Extrinsic factors/risk for falling

In addition to the intrinsic factors, extrinsic factors can affect ones risk for falls.  The two primary external risk factors are medications and the physical environment.


     Medications:  Older adults who are taking  four or more prescription medications are at higher risk for falls.  Certain medications have side effects that can contribute to fall risk as well as the interactions of some drugs and supplements can cause adverse affects leading to falls.  Certain classes of prescription medication are associated with higher fall risk than others.  These include sedatives/hypnotics, antidepressants, and psychotropic medications.   It is highly recommended that you keep a consolidated drug list that you can take when you see your primary care physician or any specialist so that they are aware of what you are taking and do not prescribe a medication that does not interact adversely with a medication or supplement that one is already taking.   If you are uncertain, it is best to put all of the supplements and prescription medications in a bag and take it to the primary care physician or pharmacist. 

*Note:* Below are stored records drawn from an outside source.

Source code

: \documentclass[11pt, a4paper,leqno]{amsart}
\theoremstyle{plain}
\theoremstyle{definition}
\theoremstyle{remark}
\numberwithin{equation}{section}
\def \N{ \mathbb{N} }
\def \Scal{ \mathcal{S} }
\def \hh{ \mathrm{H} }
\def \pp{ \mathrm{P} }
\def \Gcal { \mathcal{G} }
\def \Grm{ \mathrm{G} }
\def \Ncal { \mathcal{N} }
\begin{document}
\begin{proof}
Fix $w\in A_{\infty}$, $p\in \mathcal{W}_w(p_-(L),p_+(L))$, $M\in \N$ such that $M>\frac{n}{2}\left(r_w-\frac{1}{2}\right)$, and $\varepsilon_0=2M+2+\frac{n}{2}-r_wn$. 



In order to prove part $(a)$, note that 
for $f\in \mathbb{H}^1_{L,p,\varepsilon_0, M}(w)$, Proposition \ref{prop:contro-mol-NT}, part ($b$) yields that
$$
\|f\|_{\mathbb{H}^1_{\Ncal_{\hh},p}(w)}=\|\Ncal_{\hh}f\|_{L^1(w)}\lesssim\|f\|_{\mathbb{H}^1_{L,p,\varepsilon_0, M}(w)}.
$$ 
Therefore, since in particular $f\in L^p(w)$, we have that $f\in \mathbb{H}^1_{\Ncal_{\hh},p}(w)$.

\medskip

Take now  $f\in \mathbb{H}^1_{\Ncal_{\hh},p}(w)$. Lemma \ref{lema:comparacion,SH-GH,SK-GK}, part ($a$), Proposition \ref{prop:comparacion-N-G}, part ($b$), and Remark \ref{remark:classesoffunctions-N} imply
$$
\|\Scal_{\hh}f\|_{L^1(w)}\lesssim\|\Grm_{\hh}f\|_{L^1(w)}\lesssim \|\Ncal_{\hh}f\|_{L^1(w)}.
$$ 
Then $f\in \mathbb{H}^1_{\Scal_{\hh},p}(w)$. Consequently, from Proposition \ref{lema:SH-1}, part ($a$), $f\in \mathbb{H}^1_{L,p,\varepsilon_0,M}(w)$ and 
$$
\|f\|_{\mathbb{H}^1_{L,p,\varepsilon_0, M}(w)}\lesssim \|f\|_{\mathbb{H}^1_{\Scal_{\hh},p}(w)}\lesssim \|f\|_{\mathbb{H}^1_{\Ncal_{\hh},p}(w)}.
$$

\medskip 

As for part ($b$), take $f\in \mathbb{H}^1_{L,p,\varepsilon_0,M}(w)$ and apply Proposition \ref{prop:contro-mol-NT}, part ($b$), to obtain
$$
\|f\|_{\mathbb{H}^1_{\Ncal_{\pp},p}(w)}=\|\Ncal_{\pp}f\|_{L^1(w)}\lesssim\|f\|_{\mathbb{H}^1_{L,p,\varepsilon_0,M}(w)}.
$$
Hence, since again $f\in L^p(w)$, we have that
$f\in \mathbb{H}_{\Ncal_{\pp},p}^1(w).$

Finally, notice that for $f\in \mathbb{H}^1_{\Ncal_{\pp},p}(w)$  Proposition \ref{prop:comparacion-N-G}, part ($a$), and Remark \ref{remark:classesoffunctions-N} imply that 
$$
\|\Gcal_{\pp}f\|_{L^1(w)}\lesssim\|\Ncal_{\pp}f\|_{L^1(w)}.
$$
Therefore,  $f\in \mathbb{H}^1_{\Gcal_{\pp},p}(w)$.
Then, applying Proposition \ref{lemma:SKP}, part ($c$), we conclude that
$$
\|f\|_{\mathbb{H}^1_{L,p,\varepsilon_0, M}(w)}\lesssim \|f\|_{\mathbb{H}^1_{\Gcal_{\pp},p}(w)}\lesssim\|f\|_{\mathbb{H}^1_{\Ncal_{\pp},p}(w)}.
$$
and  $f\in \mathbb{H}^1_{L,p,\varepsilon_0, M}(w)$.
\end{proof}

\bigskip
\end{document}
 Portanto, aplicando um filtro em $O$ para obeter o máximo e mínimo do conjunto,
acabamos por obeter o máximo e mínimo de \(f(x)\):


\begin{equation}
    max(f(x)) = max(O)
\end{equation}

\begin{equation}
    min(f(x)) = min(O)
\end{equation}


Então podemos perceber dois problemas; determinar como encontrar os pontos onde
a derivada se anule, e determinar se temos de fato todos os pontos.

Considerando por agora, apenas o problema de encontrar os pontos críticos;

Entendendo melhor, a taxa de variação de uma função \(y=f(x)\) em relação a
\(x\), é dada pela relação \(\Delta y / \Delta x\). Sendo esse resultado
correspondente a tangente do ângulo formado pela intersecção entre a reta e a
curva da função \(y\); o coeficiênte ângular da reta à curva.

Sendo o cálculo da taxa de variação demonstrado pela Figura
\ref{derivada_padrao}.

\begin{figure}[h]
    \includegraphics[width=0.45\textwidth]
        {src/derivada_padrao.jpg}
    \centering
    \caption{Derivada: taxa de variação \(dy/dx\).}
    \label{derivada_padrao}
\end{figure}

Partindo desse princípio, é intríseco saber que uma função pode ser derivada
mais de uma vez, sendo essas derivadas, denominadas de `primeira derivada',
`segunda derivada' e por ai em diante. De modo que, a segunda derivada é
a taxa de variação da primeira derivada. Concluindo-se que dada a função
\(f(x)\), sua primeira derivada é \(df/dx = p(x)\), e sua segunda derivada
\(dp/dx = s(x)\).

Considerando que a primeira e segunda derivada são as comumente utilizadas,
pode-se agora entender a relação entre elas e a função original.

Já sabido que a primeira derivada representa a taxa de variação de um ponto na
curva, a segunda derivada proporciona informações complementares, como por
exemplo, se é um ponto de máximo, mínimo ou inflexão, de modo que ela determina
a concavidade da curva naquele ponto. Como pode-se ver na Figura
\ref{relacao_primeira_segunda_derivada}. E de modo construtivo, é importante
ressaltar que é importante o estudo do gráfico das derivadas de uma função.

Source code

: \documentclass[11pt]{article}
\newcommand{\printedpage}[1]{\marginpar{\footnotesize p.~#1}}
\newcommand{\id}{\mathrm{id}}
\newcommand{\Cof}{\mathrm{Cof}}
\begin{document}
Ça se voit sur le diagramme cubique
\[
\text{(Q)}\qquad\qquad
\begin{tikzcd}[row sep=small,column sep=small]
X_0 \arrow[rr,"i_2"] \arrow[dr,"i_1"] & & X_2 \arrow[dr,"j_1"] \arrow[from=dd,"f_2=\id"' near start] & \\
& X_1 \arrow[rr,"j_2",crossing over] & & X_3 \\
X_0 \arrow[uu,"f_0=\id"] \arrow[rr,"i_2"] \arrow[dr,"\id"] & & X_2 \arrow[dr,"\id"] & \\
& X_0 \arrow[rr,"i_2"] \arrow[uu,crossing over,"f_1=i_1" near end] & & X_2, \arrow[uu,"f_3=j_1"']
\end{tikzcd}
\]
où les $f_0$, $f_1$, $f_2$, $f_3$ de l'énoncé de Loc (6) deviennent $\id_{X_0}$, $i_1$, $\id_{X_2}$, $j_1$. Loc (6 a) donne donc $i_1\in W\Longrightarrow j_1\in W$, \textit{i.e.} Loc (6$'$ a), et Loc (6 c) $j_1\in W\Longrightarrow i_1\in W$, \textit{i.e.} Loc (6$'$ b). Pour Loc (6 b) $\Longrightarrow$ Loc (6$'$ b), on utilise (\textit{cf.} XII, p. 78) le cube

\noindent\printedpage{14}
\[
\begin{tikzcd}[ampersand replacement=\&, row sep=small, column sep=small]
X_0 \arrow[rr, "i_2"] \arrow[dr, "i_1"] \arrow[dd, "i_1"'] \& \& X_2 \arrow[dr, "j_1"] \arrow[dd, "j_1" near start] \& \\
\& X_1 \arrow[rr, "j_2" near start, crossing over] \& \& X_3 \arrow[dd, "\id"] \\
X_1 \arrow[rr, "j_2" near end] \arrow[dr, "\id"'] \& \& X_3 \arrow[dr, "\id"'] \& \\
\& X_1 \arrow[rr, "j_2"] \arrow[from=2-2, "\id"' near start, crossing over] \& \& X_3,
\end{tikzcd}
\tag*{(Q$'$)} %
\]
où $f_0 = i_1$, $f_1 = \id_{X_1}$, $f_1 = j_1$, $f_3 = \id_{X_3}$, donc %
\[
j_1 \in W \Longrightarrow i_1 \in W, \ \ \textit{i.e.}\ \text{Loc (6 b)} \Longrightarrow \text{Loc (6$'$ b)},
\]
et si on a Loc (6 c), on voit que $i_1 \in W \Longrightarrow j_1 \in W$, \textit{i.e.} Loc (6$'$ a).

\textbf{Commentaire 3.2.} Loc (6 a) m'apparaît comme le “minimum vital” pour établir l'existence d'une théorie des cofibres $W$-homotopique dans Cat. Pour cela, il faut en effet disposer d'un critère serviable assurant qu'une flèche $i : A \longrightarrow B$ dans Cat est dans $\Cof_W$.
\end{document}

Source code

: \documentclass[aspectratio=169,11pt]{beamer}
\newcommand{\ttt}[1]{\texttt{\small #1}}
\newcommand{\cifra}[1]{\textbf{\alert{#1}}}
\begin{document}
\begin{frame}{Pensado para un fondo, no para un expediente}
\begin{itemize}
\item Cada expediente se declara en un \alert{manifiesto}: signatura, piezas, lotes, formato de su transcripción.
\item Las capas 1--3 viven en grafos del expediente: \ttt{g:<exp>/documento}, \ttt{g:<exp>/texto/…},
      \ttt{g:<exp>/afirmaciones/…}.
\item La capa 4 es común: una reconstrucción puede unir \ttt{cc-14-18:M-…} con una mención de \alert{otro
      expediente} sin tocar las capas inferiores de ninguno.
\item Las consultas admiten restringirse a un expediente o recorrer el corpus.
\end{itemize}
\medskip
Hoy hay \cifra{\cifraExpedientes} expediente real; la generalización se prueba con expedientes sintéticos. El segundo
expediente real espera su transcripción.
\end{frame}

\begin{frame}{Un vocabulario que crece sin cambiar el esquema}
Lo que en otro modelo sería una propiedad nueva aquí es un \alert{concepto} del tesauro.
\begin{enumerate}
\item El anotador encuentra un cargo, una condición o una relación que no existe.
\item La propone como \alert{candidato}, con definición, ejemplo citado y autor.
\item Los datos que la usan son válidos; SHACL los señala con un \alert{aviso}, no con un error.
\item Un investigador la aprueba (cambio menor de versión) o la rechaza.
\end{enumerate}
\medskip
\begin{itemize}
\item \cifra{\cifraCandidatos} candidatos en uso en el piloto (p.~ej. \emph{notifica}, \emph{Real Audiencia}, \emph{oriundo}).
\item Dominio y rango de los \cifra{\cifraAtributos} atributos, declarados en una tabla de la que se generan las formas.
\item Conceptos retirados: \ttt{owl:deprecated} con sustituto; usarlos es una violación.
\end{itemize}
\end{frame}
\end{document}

      Environment:  The second external factor that can have direct impact on one’s fall risk is the physical environment itself.  Many hazards can be at your home including floor rugs that are not secured down, exposed electrical or appliance cords, poor lighting, need for grab bars in the restroom, clutter,too soft plush carpet, absence of night lights, cabinets too high, furniture too low, thresholds into different rooms, etc. 


Below are some simple home safety strategies:

a.      Lighting:  Make sure corridors are well lighted.

b.      Nightlights:  Use of night-lights can aid in better vision in the middle of the night.

c.      Throw rugs:  either pull-up or secure rugs down with 2-way carpet tape.

d.      Clutter:  Reduce clutter to at least have clear walking paths.

e.      Low-toilets:  Use raised commode seat and/or install grab bars.

f.        Cabinets:  Store items in lower areas or redesign cabinets to be lower or accessible without need o step stool.

g.      Low seats:  Replace furniture with furniture that has a higher seat to floor height or have one chair that has a seat to floor height that you can rise from without difficulty.

h.      Heavily padded plush carpet:  This type of carpet disrupts proprioception or one’s ability to feel placing one at greater risk for falls.  Replace with low-pile rug, tile or wood. 


A physical or occupational therapist can perform a home safety assessment.  There are often different community groups that offer home safety assessments as well. 


Fall Prevention strategies

In addition to checking out your medications and improving the safety of your physical environment,  physical therapy and/or exercise can greatly reduce your risk for falls.  Studies show that older adults with greater quadriceps strength show much reduce risk for falls than in older adults with lesser muscle strength in the same muscle groups.  General physical condition can affect your risk for falls.  It is very common for individuals to experience loss of balance and/or falls following prolonged bed-rest or hospitalization.  In these circumstances, not only do the muscles experience weakness and possibly atrophy, but the vestibular system is not as efficient when not challenged or stressed at all due to inactivity. 


Physical therapists can assess fall risk and design an exercise program aimed at reducing falls.  A physical therapist in addition to providing strength and flexibility training, can design a set of exercise progressions to improve center-of-gravity control in seated, standing and moving task situations.  Postural control strategies can be taught and postural reactions improved via stressing the balance systems via different positions and differing the base of support..  A physical therapist can also assess a person’s need for an assistive device or other adaptive equipment needed for improved function and safety. 


In closing, balance is a skill that can be restored or improved via specific exercises and activity.  Simple measures such as having a physician or pharmacist review prescription medications and assessing your environment also can aid greatly in reducing the overall risk for falls.